Em fevereiro de 2013, uma lesão no tornozelo ainda o deixava em dúvida sobre participar da Iditabike, uma insana competição no Alasca inspirada na tradicional corrida de trenó puxado por cachorros e conhecida como Iditarod. Ele se inscreveu somente duas semanas antes da prova. “Sabia dos riscos envolvidos, mas não perdi a confiança”, diz. “Estava pedalando todos os dias e fazendo exercícios para acelerar minha recuperação.” Grandes rivais, como os compatriotas Tim Berntson e Kevin Breitenbach, estavam escritos. Mas Jay já tinha colocado na cabeça que seria uma corrida contra ele mesmo. No fim das contas, foi ainda mais gratificante vencer os 560 quilômetros da Iditabike em 2 dias, 19 horas de 16 minutos, estraçalhando o recorde anterior em mais de nove horas.
Apesar de estar acostumado a pedalar em qualquer temperatura entre 30ºC negativos  e 40ºC positivos, Jay prefere o inverno. “No calor, seu corpo é muito exigido, além de você ter que carregar muita água. Quando se sabe o que está fazendo, o frio é mais confortável”, acredita. Em 2011, Jay foi frio e calculista para estabelecer o recorde também da versão estendida do Iditabike. Com sua mountain bike de pneus largos, ele tratorou 1.000 milhas (1.609 quilômetros) sobre a neve do Alasca em 17 dias e seis horas. 
 
TRATORISTA: Posando ao lado da "fatbike" para neve que o ajudou a quebrar os recordes da prova Iditabike

“A REGRA NÚMERO UM para ser um ciclista de endurance é ter atitude mental”, garante. “A cada minuto, eu tento ir além de alguma barreira, como desafiar o sono. Por isso me considero mais um ciclista estrategista do que um ciclista fisicamente forte.” Jay explica que seus resultados são consequência de um estilo de vida que significa quase dormir sobre a bicicleta. Todo dia, em Victor, ele pedala cerca de meia hora até a bike shop Fitzgerald’s, onde trabalha como bike fitter (ajustando a bike de acordo com o tamanho do ciclista). E, sempre que pode, explora novos lugares de bicicleta em seu país – só que, nesse caso, ele prefere ir com alguém. Ainda dá cursos para pequenos grupos sobre noções de acampamento e viagens autossuficientes de bicicleta. Por isso está sempre se atualizando sobre equipamentos e reciclando suas ideias sobre sobrevivência em lugares isolados. 

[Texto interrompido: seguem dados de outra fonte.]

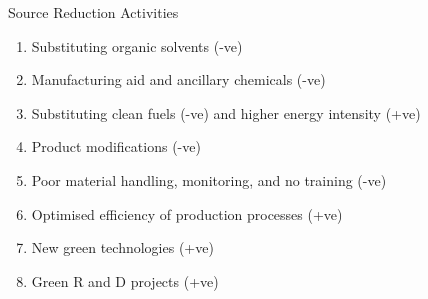 \documentclass[aspectratio = 169]{beamer}
\begin{document}
    \begin{frame}{Source Reduction Activities}
        \begin{enumerate}
            \item Substituting organic solvents (-ve)
            \item Manufacturing aid and ancillary chemicals (-ve)
            \item Substituting clean fuels (-ve) and higher energy intensity (+ve)
            \item Product modifications (-ve)
            \item Poor material handling, monitoring, and no training (-ve)
            \item Optimised efficiency of production processes (+ve)
            \item New green technologies (+ve)
            \item Green R and D projects (+ve)
        \end{enumerate}
        \hypertarget{Mechanism Source Reduction}{}
        \hyperlink{tab:mechanism-source-reduction}{}
        \hypertarget{Mechanism Material Products}{}
        \hyperlink{tab:mechanism-material-products-submod}{}
        \hypertarget{Mechanism Process}{}
        \hyperlink{tab:mechanism-process}{}
        \hypertarget{Mechanism Inventory Operations}{}
        \hyperlink{tab:mechanism-inventory-operations}{}
    \end{frame}
\end{document}
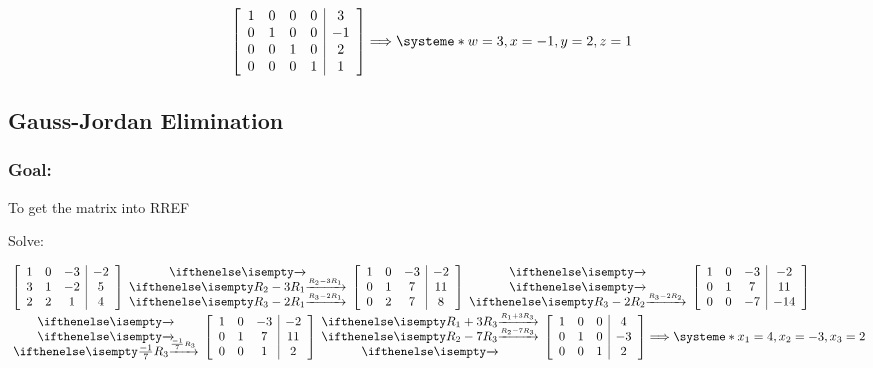 \documentclass[
  letterpaper,
  DIV=11,
  numbers=noendperiod]{scrartcl}
\begin{document}
\begin{align*}
&\left[\begin{array}{cccc|c}1 & 0 & 0 & 0 & 3 \\ 0 & 1 & 0 & 0 & -1 \\ 0 & 0 & 1 & 0 & 2 \\ 0 & 0 & 0 & 1 & 1 \end{array}\right] \Longrightarrow \systeme*{w=3, x=-1, y=2, z=1}
\end{align*}

\newpage{}

\hypertarget{gauss-jordan-elimination}{%
\subsection{Gauss-Jordan Elimination}\label{gauss-jordan-elimination}}

\hypertarget{goal-1}{%
\subsubsection{Goal:}\label{goal-1}}

To get the matrix into RREF

Solve: 

\begin{align*}
&\left[\begin{array}{ccc|c}1 & 0 & -3 & -2 \\ 3 & 1 & -2 & 5 \\ 2 & 2 & 1 & 4\end{array}\right]\rowops{,R_2-3R_1,R_3-2R_1}\left[\begin{array}{ccc|c}1 & 0 & -3 & -2 \\ 0 & 1 & 7 & 11 \\ 0 & 2 & 7 & 8\end{array}\right]\rowops{,,R_3-2R_2}\left[\begin{array}{ccc|c}1 & 0 & -3 & -2 \\ 0 & 1 & 7 & 11 \\ 0 & 0 & -7 & -14\end{array}\right]\\
&\rowops{,,\frac{-1}{7}R_3}\left[\begin{array}{ccc|c}1 & 0 & -3 & -2 \\ 0 & 1 & 7 & 11 \\ 0 & 0 & 1 & 2\end{array}\right]\rowops{R_1+3R_3,R_2-7R_3,}\left[\begin{array}{ccc|c}1 & 0 & 0 & 4 \\ 0 & 1 & 0 & -3 \\ 0 & 0 & 1 & 2\end{array}\right] \Longrightarrow \systeme*{x_1=4, x_2=-3, x_3=2}
\end{align*}
\end{document}
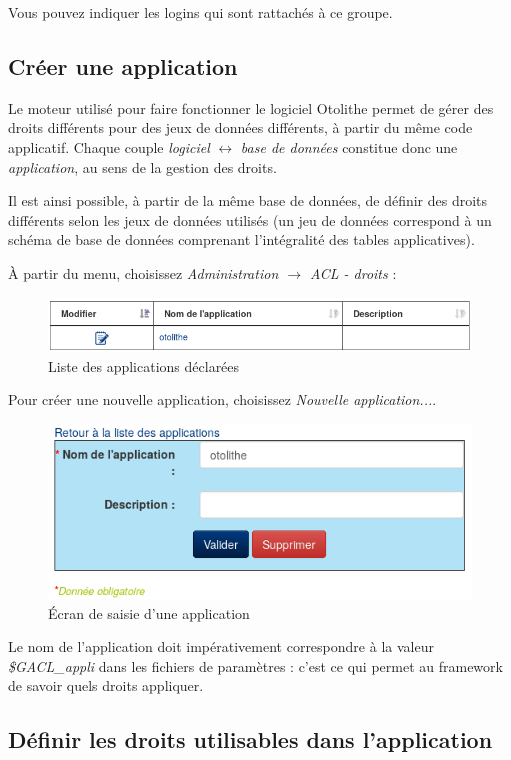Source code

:Vous pouvez indiquer les logins qui sont rattachés à ce groupe.


\subsection{Créer une application}
Le moteur utilisé pour faire fonctionner le logiciel Otolithe permet de gérer des droits différents pour des jeux de données différents, à partir du même code applicatif. Chaque couple \textit{logiciel} $\leftrightarrow$ \textit{base de données} constitue donc une \textit{application}, au sens de la gestion des droits.

Il est ainsi possible, à partir de la même base de données, de définir des droits différents selon les jeux de données utilisés (un jeu de données correspond à un schéma de base de données comprenant l'intégralité des tables applicatives).

À partir du menu, choisissez \textit{Administration $\rightarrow$ ACL - droits} :

\begin{figure}[H]
\centering
\includegraphics[width=0.7\linewidth]{images/liste_appli.png}
\caption{Liste des applications déclarées}
\end{figure}

Pour créer une nouvelle application, choisissez \textit{Nouvelle application...}. 

\begin{figure}[H]
\centering
\includegraphics[width=0.7\linewidth]{images/appli_change.png}
\caption{Écran de saisie d'une application}
\end{figure}

Le nom de l'application doit impérativement correspondre à la valeur \textit{\$GACL\_appli} dans les fichiers de paramètres : c'est ce qui permet au framework de savoir quels droits appliquer.

\subsection{Définir les droits utilisables dans l'application}


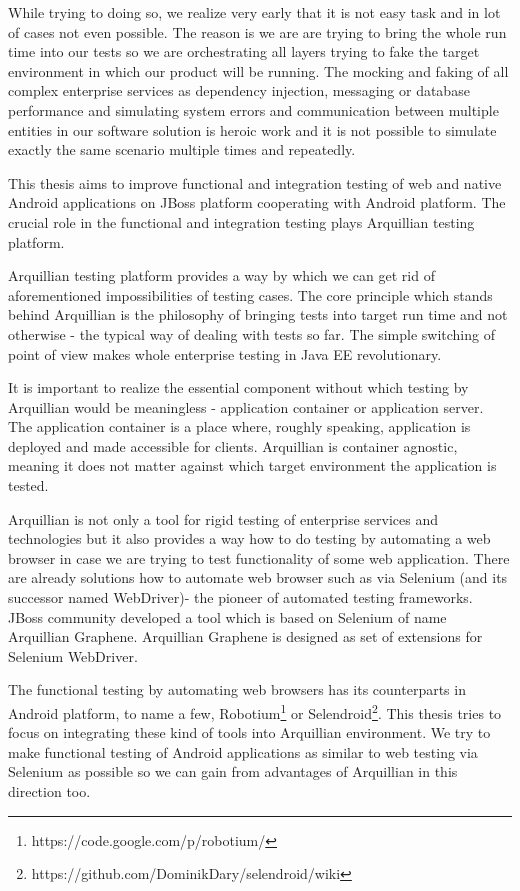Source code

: \documentclass[12pt,final,oneside]{fithesis}
\begin{document}
While trying to doing so, we realize very early that it is not easy task and in lot of cases not even possible. The reason is we are are trying to bring the whole run time into our tests so we are orchestrating all layers trying to fake the target environment in which our product will be running. The mocking and faking of all complex enterprise services as dependency injection, messaging or database performance and simulating system errors and communication between multiple entities in our software solution is heroic work and it is not possible to simulate exactly the same scenario multiple times and repeatedly.

This thesis aims to improve functional and integration testing of web and native Android applications on JBoss platform cooperating with Android platform. The crucial role in the functional and integration testing plays Arquillian testing platform.

Arquillian testing platform provides a way by which we can get rid of aforementioned impossibilities of testing cases. The core principle which stands behind Arquillian is the philosophy of bringing tests into target run time and not otherwise - the typical way of dealing with tests so far. The simple switching of point of view makes whole enterprise testing in Java EE revolutionary. 

It is important to realize the essential component without which testing by Arquillian would be meaningless - application container or application server. The application container is a place where, roughly speaking, application is deployed and made accessible for clients. Arquillian is container agnostic, meaning it does not matter against which target environment the application is tested.

Arquillian is not only a tool for rigid testing of enterprise services and technologies but it also provides a way how to do testing by automating a web browser in case we are trying to test functionality of some web application. There are already solutions how to automate web browser such as via Selenium (and its successor named WebDriver)- the pioneer of automated testing frameworks. JBoss community developed a tool which is based on Selenium of name Arquillian Graphene. Arquillian Graphene is designed as set of extensions for Selenium WebDriver.

The functional testing by automating web browsers has its counterparts in Android platform, to name a few, Robotium\footnote{https://code.google.com/p/robotium/} or Selendroid\footnote{https://github.com/DominikDary/selendroid/wiki}. This thesis tries to focus on integrating these kind of tools into Arquillian environment. We try to make functional testing of Android applications as similar to web testing via Selenium as possible so we can gain from advantages of Arquillian in this direction too. 
\end{document}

Se não soasse tão incoerente para os padrões do esporte, Jay orientaria seus alunos a nunca treinarem. Ele mesmo não se recorda de uma competição para a qual tenha se preparado fisicamente. Na verdade, prefere pensar que está ficando mais forte conforme a quilometragem aumenta. Sem seguir planilhas ou usar monitores cardíacos, Jay faz tudo do seu jeito. “Se me dou bem, é porque faço muito do que gosto. Não é o tipo de coisa que um atleta descobre da noite para o dia.” Para Jay, é uma filosofia que tem funcionado tanto para ganhar provas e estabelecer recordes quanto para ajudá-lo a descobrir quem realmente é.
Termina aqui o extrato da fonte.